Murray & Liverpool Street, Wednesday 28 February 2018, 8.42 am.

open house hobart 2021: aotea house

Open House Hobart 2021, Day 2: Aotea House

After our visit to Esmond Dorney’s 1958 Butterfly House, we ventured deeper into Sandy Bay to find a house that was a complete contrast, at least on the surface.

The view from the garden. It is possible that the official Open House photographer posted a photo of me taking this exact photo on Instagram. I wish I’d at least washed my hair . . . .

This was Aotea House, designed by Britten Pace in 2020. This house was only open for two tours so we were very fortunate to be able to see it. It’s a three level concrete building on a super steep site at the top end of Sandy Bay.

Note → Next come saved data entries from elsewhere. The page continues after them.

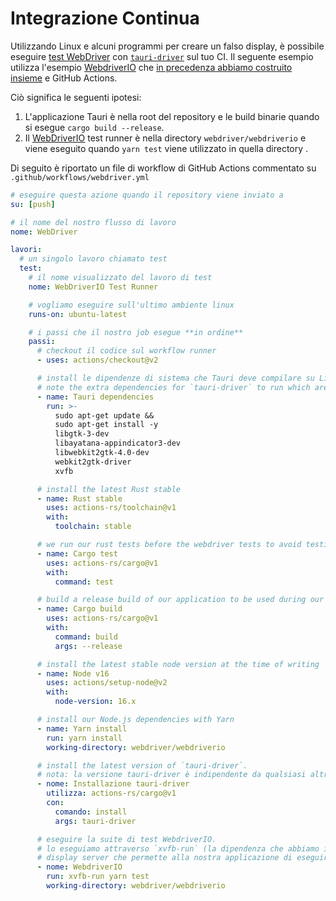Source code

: # Integrazione Continua

Utilizzando Linux e alcuni programmi per creare un falso display, è possibile eseguire [test WebDriver][] con [`tauri-driver`][] sul tuo CI. Il seguente esempio utilizza l'esempio [WebdriverIO][] che [in precedenza abbiamo costruito insieme][] e GitHub Actions.

Ciò significa le seguenti ipotesi:

1. L'applicazione Tauri è nella root del repository e le build binarie quando si esegue `cargo build --release`.
2. Il [WebDriverIO][] test runner è nella directory `webdriver/webdriverio` e viene eseguito quando `yarn test` viene utilizzato in quella directory .

Di seguito è riportato un file di workflow di GitHub Actions commentato su `.github/workflows/webdriver.yml`

```yaml
# eseguire questa azione quando il repository viene inviato a
su: [push]

# il nome del nostro flusso di lavoro
nome: WebDriver

lavori:
  # un singolo lavoro chiamato test
  test:
    # il nome visualizzato del lavoro di test
    nome: WebDriverIO Test Runner

    # vogliamo eseguire sull'ultimo ambiente linux
    runs-on: ubuntu-latest

    # i passi che il nostro job esegue **in ordine**
    passi:
      # checkout il codice sul workflow runner
      - uses: actions/checkout@v2

      # install le dipendenze di sistema che Tauri deve compilare su Linux.
      # note the extra dependencies for `tauri-driver` to run which are: `webkit2gtk-driver` and `xvfb`
      - name: Tauri dependencies
        run: >-
          sudo apt-get update &&
          sudo apt-get install -y
          libgtk-3-dev
          libayatana-appindicator3-dev
          libwebkit2gtk-4.0-dev
          webkit2gtk-driver
          xvfb

      # install the latest Rust stable
      - name: Rust stable
        uses: actions-rs/toolchain@v1
        with:
          toolchain: stable

      # we run our rust tests before the webdriver tests to avoid testing a broken application
      - name: Cargo test
        uses: actions-rs/cargo@v1
        with:
          command: test

      # build a release build of our application to be used during our WebdriverIO tests
      - name: Cargo build
        uses: actions-rs/cargo@v1
        with:
          command: build
          args: --release

      # install the latest stable node version at the time of writing
      - name: Node v16
        uses: actions/setup-node@v2
        with:
          node-version: 16.x

      # install our Node.js dependencies with Yarn
      - name: Yarn install
        run: yarn install
        working-directory: webdriver/webdriverio

      # install the latest version of `tauri-driver`.
      # nota: la versione tauri-driver è indipendente da qualsiasi altra versione Tauri
      - nome: Installazione tauri-driver
        utilizza: actions-rs/cargo@v1
        con:
          comando: install
          args: tauri-driver

      # eseguire la suite di test WebdriverIO.
      # lo eseguiamo attraverso `xvfb-run` (la dipendenza che abbiamo installato in precedenza) per avere un falso
      # display server che permette alla nostra applicazione di eseguire senza intestazione senza alcuna modifica al codice
      - nome: WebdriverIO
        run: xvfb-run yarn test
        working-directory: webdriver/webdriverio
```

[test WebDriver]: https://www.w3.org/TR/webdriver/
[`tauri-driver`]: https://crates.io/crates/tauri-driver
[WebdriverIO]: https://webdriver.io/
[WebDriverIO]: https://webdriver.io/
[in precedenza abbiamo costruito insieme]: ./example/webdriverio.md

Open House Hobart tells us

A faceted monolithic concrete form punctuated by panel joints and openings, Aotea House faced challenging site conditions and the design muse of a commanding white gum.

Rather than provide a continuous panorama allied to a homogeneous kitchen/living/dining, the vertical program presented an opportunity to create smaller distinct spaces within a larger volume. These intimate spaces were designed as an escape for family members with foreground relief from the panoramic views of the living room.

The plan is an irregular pentagon stacked over three modest floor plates, with each narrowing and framing views of foliage and close bushland or opening to sweeping views of the Derwent and Southern Midlands. And there are only two right angles in the entire house!

The white gum creates a contiguous thread, cohabiting occupants with rosellas feeding in its leafy canopy, then descending past the striking white trunk of the understory to the forest floor below.

Open House Hobart Website

It’s a fascinating residence.

So many angles!

Although it’s more than 60 years older than the Dorney House, I think the concept of making the garden part of the house that Esmond described is a feature here too, with the huge white gum being incorporated into the views from every level of the house.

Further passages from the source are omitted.